**Task to carry out:**
Output each entry below as it stands, leaving out every picture.

**Data:**
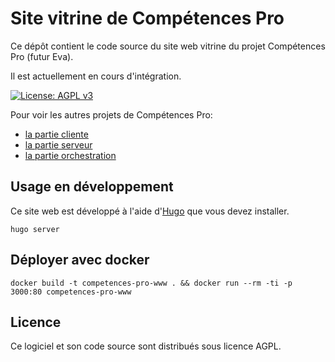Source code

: # Site vitrine de Compétences Pro

Ce dépôt contient le code source du site web vitrine du projet Compétences Pro (futur Eva).

Il est actuellement en cours d'intégration.

[![License: AGPL v3](https://img.shields.io/badge/License-AGPL%20v3-blue.svg)](https://www.gnu.org/licenses/agpl-3.0)

Pour voir les autres projets de Compétences Pro:

- [la partie cliente](https://github.com/betagouv/competences-pro)
- [la partie serveur](https://github.com/betagouv/competences-pro-serveur)
- [la partie orchestration](https://github.com/betagouv/competences-pro-orchestrateur)

## Usage en développement

Ce site web est développé à l'aide d'[Hugo][hugo] que vous devez installer.

```
hugo server
```

## Déployer avec docker

```
docker build -t competences-pro-www . && docker run --rm -ti -p 3000:80 competences-pro-www
```

## Licence

Ce logiciel et son code source sont distribués sous licence AGPL.

[hugo]: https://gohugo.io/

**Output below:**
Source code

: # Site vitrine de Compétences Pro

Ce dépôt contient le code source du site web vitrine du projet Compétences Pro (futur Eva).

Il est actuellement en cours d'intégration.

[![License: AGPL v3](https://img.shields.io/badge/License-AGPL%20v3-blue.svg)](https://www.gnu.org/licenses/agpl-3.0)

Pour voir les autres projets de Compétences Pro:

- [la partie cliente](https://github.com/betagouv/competences-pro)
- [la partie serveur](https://github.com/betagouv/competences-pro-serveur)
- [la partie orchestration](https://github.com/betagouv/competences-pro-orchestrateur)

## Usage en développement

Ce site web est développé à l'aide d'[Hugo][hugo] que vous devez installer.

```
hugo server
```

## Déployer avec docker

```
docker build -t competences-pro-www . && docker run --rm -ti -p 3000:80 competences-pro-www
```

## Licence

Ce logiciel et son code source sont distribués sous licence AGPL.

[hugo]: https://gohugo.io/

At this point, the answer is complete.